Question

The mean balance of all checking accounts at a bank on December 31, 2005, was $900. A random sample of 53 checking accounts taken recently from this bank gave a mean balance of $841 with a standard deviation of $190. Using the 1% significance level, can you conclude that the mean balance of such accounts has decreased during this period

Answer 1

Explanation:

Given that:

The population mean μ = 900

The sample size n = 53

The sample mean = 841

The standard deviation = 190

The level of significance = 0.01

To test the claim that the mean balance of the accounts has decreased during the period.

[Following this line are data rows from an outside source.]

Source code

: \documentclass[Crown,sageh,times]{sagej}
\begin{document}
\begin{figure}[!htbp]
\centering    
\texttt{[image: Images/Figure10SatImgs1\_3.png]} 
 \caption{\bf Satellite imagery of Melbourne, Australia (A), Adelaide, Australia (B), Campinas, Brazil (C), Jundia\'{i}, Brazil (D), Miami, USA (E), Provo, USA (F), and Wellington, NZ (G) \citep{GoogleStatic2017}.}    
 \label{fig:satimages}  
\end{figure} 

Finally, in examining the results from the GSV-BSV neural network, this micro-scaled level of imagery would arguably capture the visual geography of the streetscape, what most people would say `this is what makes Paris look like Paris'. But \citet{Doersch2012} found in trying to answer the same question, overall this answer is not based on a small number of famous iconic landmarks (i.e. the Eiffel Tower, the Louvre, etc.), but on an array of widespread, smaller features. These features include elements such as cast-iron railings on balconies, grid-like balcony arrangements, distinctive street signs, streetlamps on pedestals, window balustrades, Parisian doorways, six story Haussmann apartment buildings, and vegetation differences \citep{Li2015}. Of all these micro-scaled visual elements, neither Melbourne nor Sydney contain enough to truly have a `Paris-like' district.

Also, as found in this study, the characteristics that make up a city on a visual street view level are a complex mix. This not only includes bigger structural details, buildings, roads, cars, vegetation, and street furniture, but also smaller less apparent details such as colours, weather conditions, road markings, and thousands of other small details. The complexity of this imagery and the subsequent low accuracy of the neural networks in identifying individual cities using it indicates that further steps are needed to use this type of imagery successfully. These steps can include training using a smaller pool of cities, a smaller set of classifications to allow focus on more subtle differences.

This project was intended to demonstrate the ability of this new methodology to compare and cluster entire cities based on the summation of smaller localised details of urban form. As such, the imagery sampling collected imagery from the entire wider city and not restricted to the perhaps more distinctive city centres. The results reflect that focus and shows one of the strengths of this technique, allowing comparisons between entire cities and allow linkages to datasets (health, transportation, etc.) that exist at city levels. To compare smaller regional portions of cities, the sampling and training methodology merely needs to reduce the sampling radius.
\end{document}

The null and the alternative hypothesis can be computed as:

`H_o : \mu \ge 900 \\ \\ H_1 : \mu < 900`

This is a left-tailed test since the alternative is less than 900

The test statistics can be computed as:

`Z = (\overline x - \mu)/((s)/(√(n)) )`

`Z = (841 -900)/((190)/(√(53)) )`

`Z = (-59)/((190)/(7.28))`

Z = -2.26

The p-value = P(Z < -2.26)

From the z-tables

The p-value = 0.01191

The p-value ≅ 0.012

Decision rule: To reject the null hypothesis if the significance level is > p-value.

We failed to reject the null hypothesis.

Conclusion: Thus, there is insufficient evidence to conclude that such accounts mean balance has decreased during this period.